YOUR GOAL: Scan the records for the word "golang". Return each line where it is found.

Source texts of formatted documents:
▽

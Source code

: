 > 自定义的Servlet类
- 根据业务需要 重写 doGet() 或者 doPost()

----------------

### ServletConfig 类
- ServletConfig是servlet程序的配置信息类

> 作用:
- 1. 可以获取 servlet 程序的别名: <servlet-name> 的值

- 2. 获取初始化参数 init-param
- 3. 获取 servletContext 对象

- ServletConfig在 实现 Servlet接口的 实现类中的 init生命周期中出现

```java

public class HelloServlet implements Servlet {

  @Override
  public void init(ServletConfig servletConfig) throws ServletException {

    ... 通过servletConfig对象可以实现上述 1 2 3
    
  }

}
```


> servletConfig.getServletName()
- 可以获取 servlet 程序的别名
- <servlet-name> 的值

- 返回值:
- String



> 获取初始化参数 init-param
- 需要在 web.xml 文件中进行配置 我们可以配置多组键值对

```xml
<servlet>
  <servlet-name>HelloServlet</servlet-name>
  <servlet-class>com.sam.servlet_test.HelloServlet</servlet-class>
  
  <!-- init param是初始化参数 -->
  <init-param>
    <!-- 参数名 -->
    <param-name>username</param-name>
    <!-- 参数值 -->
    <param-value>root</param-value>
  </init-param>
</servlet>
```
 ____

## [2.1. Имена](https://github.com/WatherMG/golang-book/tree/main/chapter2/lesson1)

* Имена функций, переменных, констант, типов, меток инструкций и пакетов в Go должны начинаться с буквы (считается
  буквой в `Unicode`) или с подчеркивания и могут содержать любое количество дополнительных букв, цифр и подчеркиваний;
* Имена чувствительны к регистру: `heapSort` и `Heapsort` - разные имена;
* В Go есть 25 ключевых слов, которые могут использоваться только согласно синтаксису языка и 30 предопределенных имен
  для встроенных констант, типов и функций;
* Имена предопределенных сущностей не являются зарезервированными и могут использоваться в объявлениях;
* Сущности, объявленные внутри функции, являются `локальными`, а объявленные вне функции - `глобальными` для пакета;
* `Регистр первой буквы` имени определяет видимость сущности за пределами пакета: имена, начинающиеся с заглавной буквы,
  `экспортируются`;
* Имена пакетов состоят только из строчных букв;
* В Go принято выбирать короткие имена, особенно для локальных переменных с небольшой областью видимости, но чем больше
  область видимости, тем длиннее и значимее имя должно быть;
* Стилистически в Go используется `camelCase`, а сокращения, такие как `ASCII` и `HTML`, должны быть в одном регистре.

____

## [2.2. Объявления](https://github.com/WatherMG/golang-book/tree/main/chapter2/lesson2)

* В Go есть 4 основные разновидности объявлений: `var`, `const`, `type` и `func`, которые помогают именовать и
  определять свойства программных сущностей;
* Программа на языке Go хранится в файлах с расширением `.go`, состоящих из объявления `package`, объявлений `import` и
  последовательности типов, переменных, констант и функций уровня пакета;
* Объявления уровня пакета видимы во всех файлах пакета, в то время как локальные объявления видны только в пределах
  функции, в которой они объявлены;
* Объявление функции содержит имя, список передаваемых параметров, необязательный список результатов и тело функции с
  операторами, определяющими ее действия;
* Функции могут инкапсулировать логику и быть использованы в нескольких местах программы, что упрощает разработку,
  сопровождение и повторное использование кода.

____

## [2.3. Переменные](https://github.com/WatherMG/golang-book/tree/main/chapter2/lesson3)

△

RESPONSE TO THE TASK:
## [2.1. Имена](https://github.com/WatherMG/golang-book/tree/main/chapter2/lesson1)
## [2.2. Объявления](https://github.com/WatherMG/golang-book/tree/main/chapter2/lesson2)
## [2.3. Переменные](https://github.com/WatherMG/golang-book/tree/main/chapter2/lesson3)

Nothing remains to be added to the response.